なにか大それたことを書きあげたいような気がして書けなくなる。書かないでいるといつの間にか時が過ぎていく。書くでも描くでも同じことが言える。

東村アキコさんのマンガ『かくかくしかじか』(全5巻)を読んだ。東村アキコさん本人の実際の体験をもとにしたマンガで、高校時代から通い始めた絵画教室の先生と東村さんの関係が描かれている。
『かくかくしかじか』は一貫してモノローグで描かれている。同じく東村さんのマンガ『東京タラレバ娘』にも主人公の女性たちが急に物思いにふけるシーンがあるが、『タラレバ娘』は現在進行形の物語なのに対し、『かくかくしかじか』はほとんど回想のため、より一層モノローグが多い。
過去の自分を思い返し、なぜ自分はあのときああいう態度をとったのかを考えて、過去の自分を批判的に見つめる。
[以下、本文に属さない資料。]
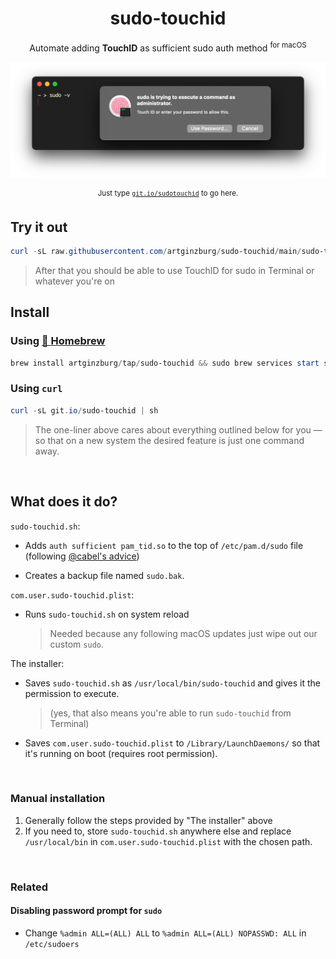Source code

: <div align="center">

# sudo-touchid

Automate adding **TouchID** as sufficient sudo auth method <sup>for macOS</sup>
  
![Preview](preview.png)

<sup>Just type <a href="https://git.io/nochime"><code>git.io/sudotouchid</code></a> to go here.</sup>
            
</div>

## Try it out

```powershell
curl -sL raw.githubusercontent.com/artginzburg/sudo-touchid/main/sudo-touchid.sh | sh
```

> After that you should be able to use TouchID for sudo in Terminal or whatever you're on

## Install

### Using [🍺 Homebrew](https://brew.sh/)

```powershell
brew install artginzburg/tap/sudo-touchid && sudo brew services start sudo-touchid
```

### Using `curl`

```powershell
curl -sL git.io/sudo-touchid | sh
```

> The one-liner above cares about everything outlined below for you — so that on a new system the desired feature is just one command away.

<br />

## What does it do?

`sudo-touchid.sh`:

- Adds `auth sufficient pam_tid.so` to the top of `/etc/pam.d/sudo` file (following [@cabel's advice](https://twitter.com/cabel/status/931292107372838912))

- Creates a backup file named `sudo.bak`.

`com.user.sudo-touchid.plist`:

- Runs `sudo-touchid.sh` on system reload

  > Needed because any following macOS updates just wipe out our custom `sudo`.

The installer:

- Saves `sudo-touchid.sh` as `/usr/local/bin/sudo-touchid` and gives it the permission to execute.

  > (yes, that also means you're able to run `sudo-touchid` from Terminal)

- Saves `com.user.sudo-touchid.plist` to `/Library/LaunchDaemons/` so that it's running on boot (requires root permission).

<br />

### Manual installation

1. Generally follow the steps provided by "The installer" above
2. If you need to, store `sudo-touchid.sh` anywhere else and replace `/usr/local/bin` in `com.user.sudo-touchid.plist` with the chosen path.

<br />

### Related

#### Disabling password prompt for `sudo`

- Change `%admin ALL=(ALL) ALL` to `%admin ALL=(ALL) NOPASSWD: ALL` in `/etc/sudoers`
語り口は後悔の念に満ちていて、悲しげだ。

このマンガには東村さんがデビューした経緯や、売れるきっかけも描かれているが、個人的には絵画教室で出会う「石崎くん」の話が印象に残っている(印象に残っているというより、自分のことを思い出して痛々しかったというほうが正確ではある)。

東村さんが大学を卒業後に絵画教室を手伝っていた際、『キャプテン翼』の石崎くんのような、丸坊主で眉毛がつながった男の子が生徒として現れる。その彼が言う屁理屈に東村さんは応えられず、先生に相談する。その後、先生が石崎くんになにを言ったかはわからないが、石崎くんはあっという間に絵画教室をやめた。
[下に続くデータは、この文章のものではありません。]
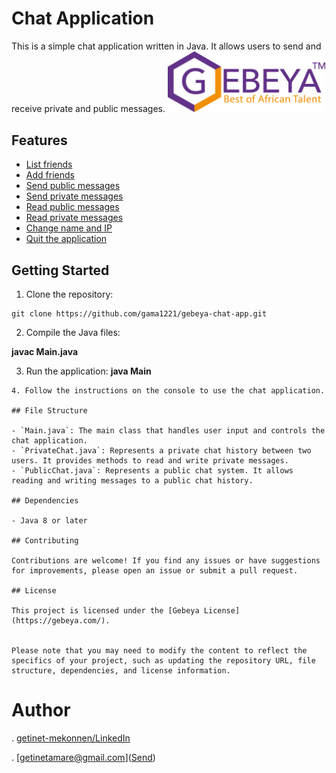 # Chat Application
This is a simple chat application written in Java. It allows users to send and receive private and public messages.
<img src="./Images/logo.png" width="50%"  height="50%"/>

## Features

- [List friends](./FriendsList.java)
- [Add friends](./FriendsList.java)
- [Send public messages](./PublicChat.java)
- [Send private messages](./PrivateChat.java)
- [Read public messages](./PublicChat.java)
- [Read private messages](./PrivateChat.java)
- [Change name and IP](./Main.java)
- [Quit the application](./Main.java)

## Getting Started

1. Clone the repository:
```shell
git clone https://github.com/gama1221/gebeya-chat-app.git
```
2. Compile the Java files:

**javac Main.java**

3. Run the application:
   **java Main**
```shell
4. Follow the instructions on the console to use the chat application.

## File Structure

- `Main.java`: The main class that handles user input and controls the chat application.
- `PrivateChat.java`: Represents a private chat history between two users. It provides methods to read and write private messages.
- `PublicChat.java`: Represents a public chat system. It allows reading and writing messages to a public chat history.

## Dependencies

- Java 8 or later

## Contributing

Contributions are welcome! If you find any issues or have suggestions for improvements, please open an issue or submit a pull request.

## License

This project is licensed under the [Gebeya License](https://gebeya.com/).


Please note that you may need to modify the content to reflect the specifics of your project, such as updating the repository URL, file structure, dependencies, and license information.
```
# Author
. [getinet-mekonnen/LinkedIn](https://www.linkedin.com/in/getinet-mekonnen/)

. [getinetamare@gmail.com](<a href="mailto:getinetamare@email.com">Send</a>)
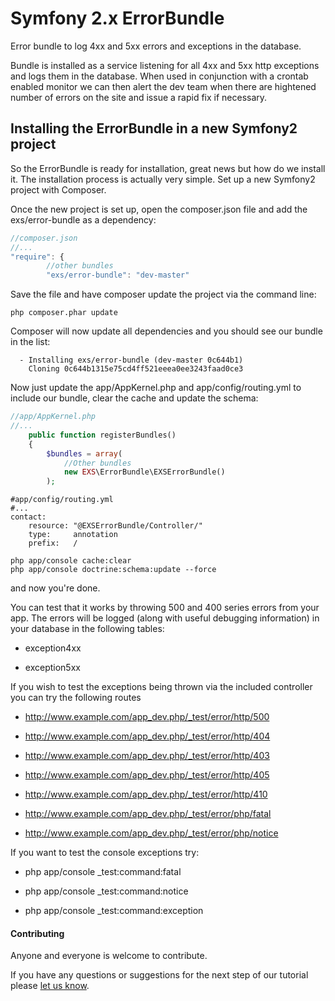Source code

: Symfony 2.x ErrorBundle
==========================

Error bundle to log 4xx and 5xx errors and exceptions in the database. 

Bundle is installed as a service listening for all 4xx and 5xx http exceptions and logs them in the database. When used in conjunction with a crontab enabled monitor we can then alert the dev team when there are hightened number of errors on the site and issue a rapid fix if necessary.



## Installing the ErrorBundle in a new Symfony2 project
So the ErrorBundle is ready for installation, great news but how do we install it.  The installation process is actually very simple.  Set up a new Symfony2 project with Composer.

Once the new project is set up, open the composer.json file and add the exs/error-bundle as a dependency:
``` js
//composer.json
//...
"require": {
        //other bundles
        "exs/error-bundle": "dev-master"
```
Save the file and have composer update the project via the command line:
``` shell
php composer.phar update
```
Composer will now update all dependencies and you should see our bundle in the list:
``` shell
  - Installing exs/error-bundle (dev-master 0c644b1)
    Cloning 0c644b1315e75cd4ff521eeea0ee3243faad0ce3
```

Now just update the app/AppKernel.php and app/config/routing.yml to include our bundle, clear the cache and update the schema:
``` php
//app/AppKernel.php
//...
    public function registerBundles()
    {
        $bundles = array(
            //Other bundles
            new EXS\ErrorBundle\EXSErrorBundle()
        );
```
```
#app/config/routing.yml
#...
contact:
    resource: "@EXSErrorBundle/Controller/"
    type:     annotation
    prefix:   /
```
``` shell
php app/console cache:clear
php app/console doctrine:schema:update --force
```

and now you're done.


You can test that it works by throwing 500 and 400 series errors from your app. The errors will be logged (along with useful debugging information) in your database in the following tables: 

* exception4xx

* exception5xx

If you wish to test the exceptions being thrown via the included controller you can try the following routes


* http://www.example.com/app_dev.php/_test/error/http/500

* http://www.example.com/app_dev.php/_test/error/http/404

* http://www.example.com/app_dev.php/_test/error/http/403

* http://www.example.com/app_dev.php/_test/error/http/405

* http://www.example.com/app_dev.php/_test/error/http/410

* http://www.example.com/app_dev.php/_test/error/php/fatal

* http://www.example.com/app_dev.php/_test/error/php/notice


If you want to test the console exceptions try:


* php app/console _test:command:fatal

* php app/console _test:command:notice

* php app/console _test:command:exception



#### Contributing ####
Anyone and everyone is welcome to contribute.

If you have any questions or suggestions for the next step of our tutorial please [let us know][1].


[1]: http://www.ex-situ.com/
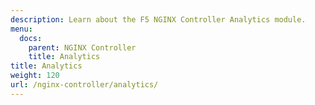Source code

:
 ```yaml
---
description: Learn about the F5 NGINX Controller Analytics module.
menu:
  docs:
    parent: NGINX Controller
    title: Analytics
title: Analytics
weight: 120
url: /nginx-controller/analytics/
---
```

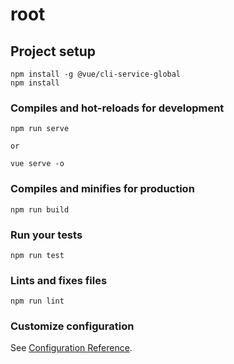 # root

## Project setup
```
npm install -g @vue/cli-service-global
npm install
```

### Compiles and hot-reloads for development
```
npm run serve

or

vue serve -o
```

### Compiles and minifies for production
```
npm run build
```

### Run your tests
```
npm run test
```

### Lints and fixes files
```
npm run lint
```

### Customize configuration
See [Configuration Reference](https://cli.vuejs.org/config/).
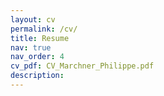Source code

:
 ```yaml
---
layout: cv
permalink: /cv/
title: Resume
nav: true
nav_order: 4
cv_pdf: CV_Marchner_Philippe.pdf
description: 
---
```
そんな石崎くんが数年後に東村さんと再会したとき、東村さんは漫画家としてデビューしていた。石崎くんは東村さんをつかまえて、「オレ漫画家になろうと思ってるんすけど」と言い、どんな内容のマンガを描こうとしているかを話す。それはSFマンガで、構想は壮大である。東村さんは「描いたら見てあげるから」と言ってその場を去る。

しばらく経ったのち、東村さんの携帯に、石崎くんから「マンガ描けなかったっす」と連絡が入る。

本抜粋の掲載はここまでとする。